● **DATA SHOWN**
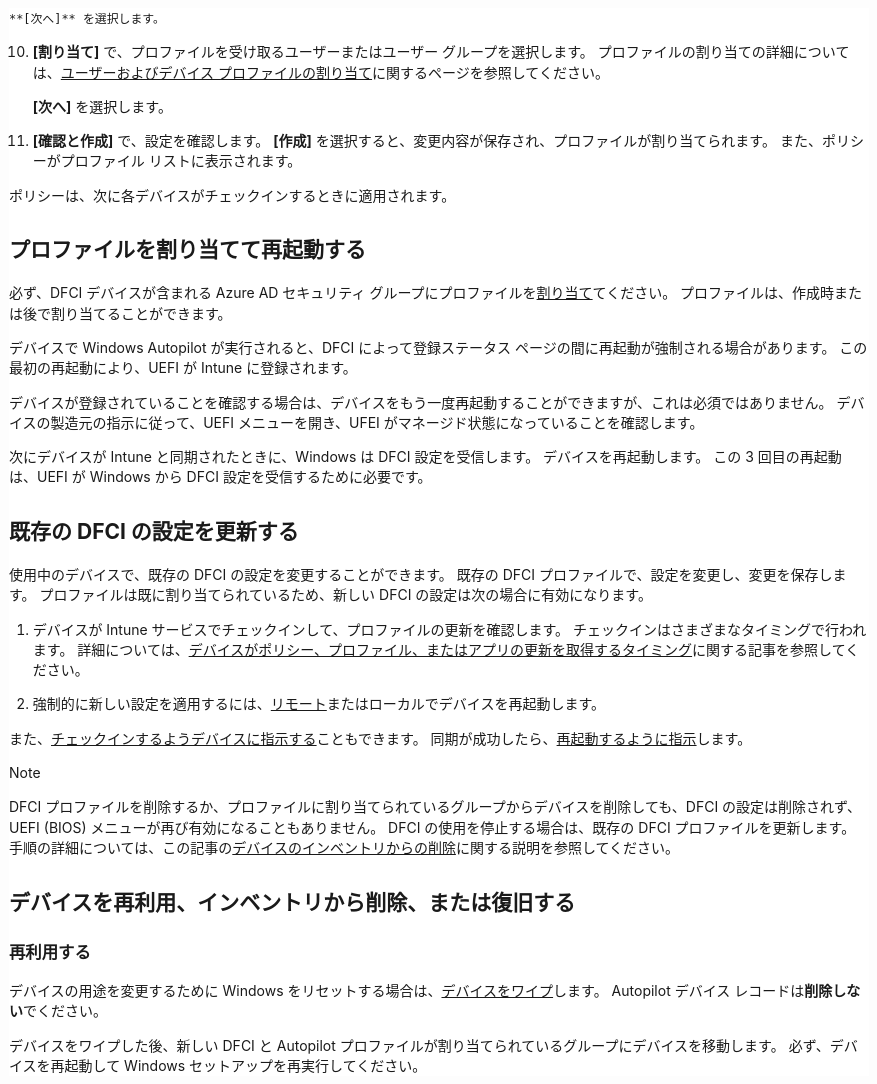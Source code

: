     **[次へ]** を選択します。

10. **[割り当て]** で、プロファイルを受け取るユーザーまたはユーザー グループを選択します。 プロファイルの割り当ての詳細については、[ユーザーおよびデバイス プロファイルの割り当て](device-profile-assign.md)に関するページを参照してください。

    **[次へ]** を選択します。

11. **[確認と作成]** で、設定を確認します。 **[作成]** を選択すると、変更内容が保存され、プロファイルが割り当てられます。 また、ポリシーがプロファイル リストに表示されます。

ポリシーは、次に各デバイスがチェックインするときに適用されます。

## <a name="assign-the-profiles-and-reboot"></a>プロファイルを割り当てて再起動する

必ず、DFCI デバイスが含まれる Azure AD セキュリティ グループにプロファイルを[割り当て](../configuration/device-profile-assign.md)てください。 プロファイルは、作成時または後で割り当てることができます。

デバイスで Windows Autopilot が実行されると、DFCI によって登録ステータス ページの間に再起動が強制される場合があります。 この最初の再起動により、UEFI が Intune に登録されます。 

デバイスが登録されていることを確認する場合は、デバイスをもう一度再起動することができますが、これは必須ではありません。 デバイスの製造元の指示に従って、UEFI メニューを開き、UFEI がマネージド状態になっていることを確認します。

次にデバイスが Intune と同期されたときに、Windows は DFCI 設定を受信します。 デバイスを再起動します。 この 3 回目の再起動は、UEFI が Windows から DFCI 設定を受信するために必要です。

## <a name="update-existing-dfci-settings"></a>既存の DFCI の設定を更新する

使用中のデバイスで、既存の DFCI の設定を変更することができます。 既存の DFCI プロファイルで、設定を変更し、変更を保存します。 プロファイルは既に割り当てられているため、新しい DFCI の設定は次の場合に有効になります。

1. デバイスが Intune サービスでチェックインして、プロファイルの更新を確認します。 チェックインはさまざまなタイミングで行われます。 詳細については、[デバイスがポリシー、プロファイル、またはアプリの更新を取得するタイミング](../configuration/device-profile-troubleshoot.md#how-long-does-it-take-for-devices-to-get-a-policy-profile-or-app-after-they-are-assigned)に関する記事を参照してください。

2. 強制的に新しい設定を適用するには、[リモート](../remote-actions/device-restart.md)またはローカルでデバイスを再起動します。

また、[チェックインするようデバイスに指示する](../remote-actions/device-sync.md)こともできます。 同期が成功したら、[再起動するように指示](../remote-actions/device-restart.md)します。

>[!NOTE]
> DFCI プロファイルを削除するか、プロファイルに割り当てられているグループからデバイスを削除しても、DFCI の設定は削除されず、UEFI (BIOS) メニューが再び有効になることもありません。 DFCI の使用を停止する場合は、既存の DFCI プロファイルを更新します。 手順の詳細については、この記事の[デバイスのインベントリからの削除](#retire)に関する説明を参照してください。

## <a name="reuse-retire-or-recover-the-device"></a>デバイスを再利用、インベントリから削除、または復旧する

### <a name="reuse"></a>再利用する

デバイスの用途を変更するために Windows をリセットする場合は、[デバイスをワイプ](../remote-actions/devices-wipe.md)します。 Autopilot デバイス レコードは**削除しない**でください。

デバイスをワイプした後、新しい DFCI と Autopilot プロファイルが割り当てられているグループにデバイスを移動します。 必ず、デバイスを再起動して Windows セットアップを再実行してください。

● **WORK REQUIRED**
Check each line above for the string "Autopilot", then copy the ones that have it.

● **RESULT OF THIS EXERCISE**
デバイスで Windows Autopilot が実行されると、DFCI によって登録ステータス ページの間に再起動が強制される場合があります。 この最初の再起動により、UEFI が Intune に登録されます。 
デバイスの用途を変更するために Windows をリセットする場合は、[デバイスをワイプ](../remote-actions/devices-wipe.md)します。 Autopilot デバイス レコードは**削除しない**でください。
デバイスをワイプした後、新しい DFCI と Autopilot プロファイルが割り当てられているグループにデバイスを移動します。 必ず、デバイスを再起動して Windows セットアップを再実行してください。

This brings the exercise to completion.